WHAT THE EXERCISE ASKS →
Where a line below holds the string "version", copy that line.

EXTRACTED MATERIAL →
·····
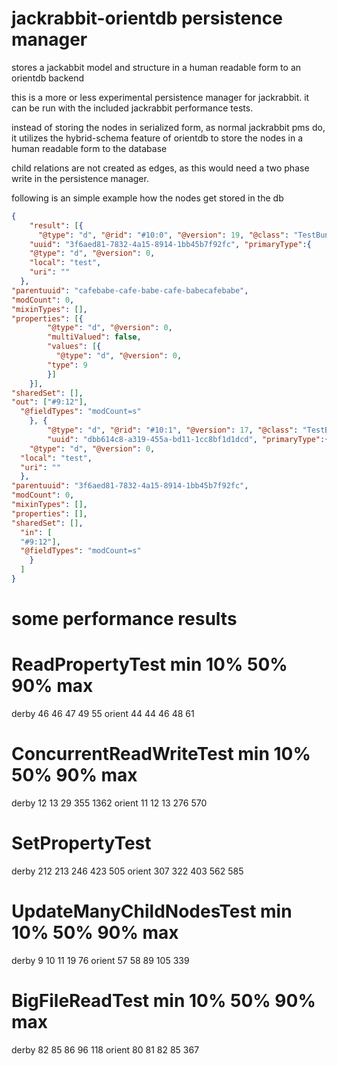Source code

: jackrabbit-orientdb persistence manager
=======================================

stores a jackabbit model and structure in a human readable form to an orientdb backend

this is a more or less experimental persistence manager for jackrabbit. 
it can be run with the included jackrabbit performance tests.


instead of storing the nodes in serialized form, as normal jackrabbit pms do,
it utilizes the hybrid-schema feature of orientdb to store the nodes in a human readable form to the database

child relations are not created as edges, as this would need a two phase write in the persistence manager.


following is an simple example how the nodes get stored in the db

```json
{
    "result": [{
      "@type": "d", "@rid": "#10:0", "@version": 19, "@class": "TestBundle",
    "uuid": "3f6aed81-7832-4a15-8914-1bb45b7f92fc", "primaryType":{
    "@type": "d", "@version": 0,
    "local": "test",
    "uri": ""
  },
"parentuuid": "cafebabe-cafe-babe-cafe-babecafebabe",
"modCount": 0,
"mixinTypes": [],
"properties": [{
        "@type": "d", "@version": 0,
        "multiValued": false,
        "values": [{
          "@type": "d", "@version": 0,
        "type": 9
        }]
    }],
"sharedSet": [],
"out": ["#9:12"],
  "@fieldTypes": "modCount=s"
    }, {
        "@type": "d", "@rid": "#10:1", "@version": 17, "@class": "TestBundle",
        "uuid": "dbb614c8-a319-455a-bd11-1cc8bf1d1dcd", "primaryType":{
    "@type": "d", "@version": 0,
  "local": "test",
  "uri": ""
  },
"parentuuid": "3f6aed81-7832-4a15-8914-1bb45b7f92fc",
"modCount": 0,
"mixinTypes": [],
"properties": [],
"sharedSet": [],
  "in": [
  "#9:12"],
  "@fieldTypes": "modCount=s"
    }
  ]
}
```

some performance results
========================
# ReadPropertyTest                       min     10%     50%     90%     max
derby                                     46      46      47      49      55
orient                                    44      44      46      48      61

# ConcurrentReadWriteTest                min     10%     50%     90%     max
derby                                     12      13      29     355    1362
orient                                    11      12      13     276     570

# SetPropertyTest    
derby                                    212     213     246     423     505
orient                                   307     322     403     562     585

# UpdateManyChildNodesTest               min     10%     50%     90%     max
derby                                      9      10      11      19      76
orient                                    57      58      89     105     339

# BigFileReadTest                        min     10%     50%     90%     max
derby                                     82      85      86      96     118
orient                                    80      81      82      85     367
·····
ANSWER SPACE →
      "@type": "d", "@rid": "#10:0", "@version": 19, "@class": "TestBundle",
    "@type": "d", "@version": 0,
        "@type": "d", "@version": 0,
          "@type": "d", "@version": 0,
        "@type": "d", "@rid": "#10:1", "@version": 17, "@class": "TestBundle",
    "@type": "d", "@version": 0,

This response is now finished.